In light of this, could it not be that built in to Paul's "ordinary" or  "normal",  is the assumption that the Holy Spirit is present and continuing to give these gifts to the church as He wills?


What I do with 1 Cor 11-14 is what Paul does with it: I expect good order and activity for the edification of the church. When I have asked you how I will know whether this is done or not, you have accused me of unsavory motives and provided me with a post-Biblical (to avoid saying unbiblical) explanation of the use of Apostolic gifts.

What worries me is that your second question assumes that I think the Holy Spirit is absent from the local church and the believer, or that the only way we can know He is present is that if the most spectacular effects of his presence are regularly manifest. I think the bulk of the NT actually says otherwise.

Before outlining that, let's be clear about something: arguing from silence is not an effective tactic. Arguing from what is actually said -- saying the things Paul and Jesus actually said -- is the effective way to use God's word. If the Holy Spirit is saying anything today (and He is) it starts with what the Bible actually says and not what we think is suggested in the silences.

So, for example, the presence of the Holy Spirit is demonstrated by being taught all the things Jesus taught and bringing to remembrance all that he has said, and also keeping all his commandments (John 14); speaking the word of God in boldness (Acts 4); people will be converted to Christ (Acts 9); God's love will be evident (Rom 5); there will be righteousness, peace and joy (Rom 14); there will be purity, patience, kindness, goodness and love (2 Cor 6). That is: the Holy Spirit is primarily working in the ordinary life of the church and the believer by conforming them to righteousness and their new birth in Christ.

You may want to go back to Acts and show all the miracles taking place there -- and I grant them all. But I grant them pointing out that these are the "Acts of the Apostles," not the "Acts of every believer always."

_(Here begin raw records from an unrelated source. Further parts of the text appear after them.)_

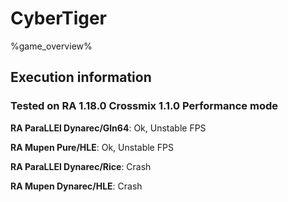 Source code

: # CyberTiger 

%game_overview%

## Execution information

### Tested on RA 1.18.0 Crossmix 1.1.0 Performance mode

**RA ParaLLEl Dynarec/Gln64**: Ok, Unstable FPS

**RA Mupen Pure/HLE**: Ok, Unstable FPS

**RA ParaLLEl Dynarec/Rice**: Crash

**RA Mupen Dynarec/HLE**: Crash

My view of it -- and this is important to see that this is the view that the vast majority of believers prior to the 20th century -- is that there is an office of Apostle, they have a special place in the history of God's church and revelation, they have gifts we do not, and we ought to be concerned with the ordinary things the Holy Spirit ought to be doing in our lives rather than hoping for things which, in the history of faith which the Bible describes, are both rare and extraordinary.